= İnce Memed =

Novel series by Yaşar Kemal

İnce Memed is a series of four epic novels written by the Turkish novelist Yaşar Kemal. The novel narrates the tale of Memed, the only son of a poor widow, who, after having witnessed the cruelties and injustices of feudalism under Abdi Ağa's (the landlord) yoke, decides to take up arms and emancipate the landless peasants of Çukurova. The novel is set in the early years of the Turkish Republic.

İnce Memed (1955), the first novel in the tetralogy, was Kemal's first published novel. Subsequent volumes of the İnce Memed saga were published in 1969, 1984 and 1987. The tetralogy took Kemal thirty-nine years to complete. The four-volume series was intended by Kemal to be ‘the epic of Anatolia.’

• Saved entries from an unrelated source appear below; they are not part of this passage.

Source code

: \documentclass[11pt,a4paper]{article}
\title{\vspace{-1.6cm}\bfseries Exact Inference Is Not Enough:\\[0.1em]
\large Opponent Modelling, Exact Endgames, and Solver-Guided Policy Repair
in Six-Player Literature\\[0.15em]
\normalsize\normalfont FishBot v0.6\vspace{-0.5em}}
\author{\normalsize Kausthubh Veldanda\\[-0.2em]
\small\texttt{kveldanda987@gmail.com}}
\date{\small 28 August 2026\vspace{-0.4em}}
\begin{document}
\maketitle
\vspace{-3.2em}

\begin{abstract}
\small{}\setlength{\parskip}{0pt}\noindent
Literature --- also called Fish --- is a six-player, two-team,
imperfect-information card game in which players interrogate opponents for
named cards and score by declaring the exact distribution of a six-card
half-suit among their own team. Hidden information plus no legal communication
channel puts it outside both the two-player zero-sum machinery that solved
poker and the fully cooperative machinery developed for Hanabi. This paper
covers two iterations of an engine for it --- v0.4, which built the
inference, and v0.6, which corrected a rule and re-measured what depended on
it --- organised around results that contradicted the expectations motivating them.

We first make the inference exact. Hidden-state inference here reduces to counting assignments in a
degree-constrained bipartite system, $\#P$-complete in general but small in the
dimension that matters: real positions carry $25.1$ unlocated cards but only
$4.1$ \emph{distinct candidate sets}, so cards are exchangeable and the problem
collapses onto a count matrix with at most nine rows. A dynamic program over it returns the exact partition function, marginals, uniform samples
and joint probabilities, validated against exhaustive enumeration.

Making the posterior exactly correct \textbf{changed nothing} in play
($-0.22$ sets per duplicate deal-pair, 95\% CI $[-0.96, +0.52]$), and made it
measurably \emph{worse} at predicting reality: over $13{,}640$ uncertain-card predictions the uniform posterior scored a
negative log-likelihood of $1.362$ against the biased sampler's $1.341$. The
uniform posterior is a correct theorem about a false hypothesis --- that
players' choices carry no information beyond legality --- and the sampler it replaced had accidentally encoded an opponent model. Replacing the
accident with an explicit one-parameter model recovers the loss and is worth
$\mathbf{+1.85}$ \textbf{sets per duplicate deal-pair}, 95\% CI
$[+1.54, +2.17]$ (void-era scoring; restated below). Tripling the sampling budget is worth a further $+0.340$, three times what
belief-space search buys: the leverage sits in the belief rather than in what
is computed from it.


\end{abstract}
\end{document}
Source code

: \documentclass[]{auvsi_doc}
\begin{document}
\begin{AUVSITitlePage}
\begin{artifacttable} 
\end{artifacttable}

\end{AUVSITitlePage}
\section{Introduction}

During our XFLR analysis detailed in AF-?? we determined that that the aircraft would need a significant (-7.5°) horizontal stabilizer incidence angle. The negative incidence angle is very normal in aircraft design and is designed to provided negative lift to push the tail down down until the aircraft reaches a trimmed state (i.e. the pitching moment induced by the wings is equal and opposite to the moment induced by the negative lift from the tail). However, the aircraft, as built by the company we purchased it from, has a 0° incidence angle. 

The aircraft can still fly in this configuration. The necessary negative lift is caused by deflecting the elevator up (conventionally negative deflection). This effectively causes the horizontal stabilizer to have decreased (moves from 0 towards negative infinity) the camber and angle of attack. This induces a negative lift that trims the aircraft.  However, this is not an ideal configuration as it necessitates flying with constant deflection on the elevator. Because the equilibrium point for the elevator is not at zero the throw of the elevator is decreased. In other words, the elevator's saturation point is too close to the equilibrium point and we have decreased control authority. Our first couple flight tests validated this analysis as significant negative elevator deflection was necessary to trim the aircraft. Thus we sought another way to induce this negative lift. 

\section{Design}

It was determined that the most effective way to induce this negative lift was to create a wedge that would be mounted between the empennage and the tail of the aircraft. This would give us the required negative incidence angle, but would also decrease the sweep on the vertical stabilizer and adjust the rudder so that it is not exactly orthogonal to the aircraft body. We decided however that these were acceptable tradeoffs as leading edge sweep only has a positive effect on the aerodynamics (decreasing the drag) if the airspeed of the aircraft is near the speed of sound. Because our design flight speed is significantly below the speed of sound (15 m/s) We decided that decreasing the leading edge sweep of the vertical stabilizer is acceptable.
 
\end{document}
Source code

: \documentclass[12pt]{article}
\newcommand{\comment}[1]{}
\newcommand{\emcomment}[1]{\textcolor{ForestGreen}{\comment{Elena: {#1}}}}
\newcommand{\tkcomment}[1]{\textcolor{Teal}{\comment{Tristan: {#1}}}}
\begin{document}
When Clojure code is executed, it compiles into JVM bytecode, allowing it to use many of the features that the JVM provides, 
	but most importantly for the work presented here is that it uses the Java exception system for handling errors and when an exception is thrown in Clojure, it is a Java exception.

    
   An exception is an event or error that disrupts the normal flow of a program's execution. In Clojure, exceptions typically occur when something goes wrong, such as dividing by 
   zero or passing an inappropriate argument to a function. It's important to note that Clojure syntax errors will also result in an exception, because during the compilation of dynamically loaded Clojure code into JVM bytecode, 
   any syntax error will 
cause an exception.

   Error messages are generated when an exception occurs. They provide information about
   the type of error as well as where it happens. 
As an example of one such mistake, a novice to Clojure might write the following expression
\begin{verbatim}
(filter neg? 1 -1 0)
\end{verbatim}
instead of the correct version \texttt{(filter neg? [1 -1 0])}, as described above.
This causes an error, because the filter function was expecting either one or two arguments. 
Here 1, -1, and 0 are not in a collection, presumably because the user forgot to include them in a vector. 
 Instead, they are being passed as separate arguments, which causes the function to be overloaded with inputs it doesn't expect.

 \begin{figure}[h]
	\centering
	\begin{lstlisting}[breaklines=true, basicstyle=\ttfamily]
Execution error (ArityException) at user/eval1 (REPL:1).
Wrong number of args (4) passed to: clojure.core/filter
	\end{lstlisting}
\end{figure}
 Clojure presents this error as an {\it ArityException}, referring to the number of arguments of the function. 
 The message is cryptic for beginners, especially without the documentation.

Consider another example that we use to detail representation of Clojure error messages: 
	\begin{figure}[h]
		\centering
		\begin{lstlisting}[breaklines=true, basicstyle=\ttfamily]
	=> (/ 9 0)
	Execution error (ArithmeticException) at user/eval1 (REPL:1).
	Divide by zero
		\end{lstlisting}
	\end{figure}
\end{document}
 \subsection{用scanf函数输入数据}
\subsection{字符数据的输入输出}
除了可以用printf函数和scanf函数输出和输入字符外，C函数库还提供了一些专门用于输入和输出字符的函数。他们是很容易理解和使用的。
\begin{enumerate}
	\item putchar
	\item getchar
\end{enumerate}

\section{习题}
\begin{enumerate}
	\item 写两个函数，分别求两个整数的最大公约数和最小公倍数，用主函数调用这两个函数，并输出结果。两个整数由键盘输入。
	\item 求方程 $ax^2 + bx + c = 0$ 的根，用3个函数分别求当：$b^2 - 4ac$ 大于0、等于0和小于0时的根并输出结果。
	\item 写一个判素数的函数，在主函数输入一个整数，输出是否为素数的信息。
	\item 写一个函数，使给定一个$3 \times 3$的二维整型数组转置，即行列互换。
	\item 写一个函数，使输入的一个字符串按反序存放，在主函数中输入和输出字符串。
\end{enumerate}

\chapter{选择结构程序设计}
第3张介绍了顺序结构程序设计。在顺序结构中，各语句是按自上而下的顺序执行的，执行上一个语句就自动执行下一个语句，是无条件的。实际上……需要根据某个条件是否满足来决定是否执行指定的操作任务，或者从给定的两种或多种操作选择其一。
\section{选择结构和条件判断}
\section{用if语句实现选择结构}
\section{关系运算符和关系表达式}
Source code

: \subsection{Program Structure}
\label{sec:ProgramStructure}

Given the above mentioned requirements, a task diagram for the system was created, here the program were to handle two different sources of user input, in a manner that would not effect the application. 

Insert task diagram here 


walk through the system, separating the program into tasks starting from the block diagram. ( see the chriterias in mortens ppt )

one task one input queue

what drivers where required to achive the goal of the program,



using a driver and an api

The main character is thought to be loosely based on a real historical bandit named "Safiye Memed".

The first novel adapted into a feature-length movie named as Memed, My Hawk in 1984 by director Peter Ustinov.

==The tetralogy==
- İnce Memed (1955); English translation: Memed, My Hawk (1961)
- İnce Memed II (1969); They Burn the Thistles (1972)
- İnce Memed III (1984)
- İnce Memed IV (1987)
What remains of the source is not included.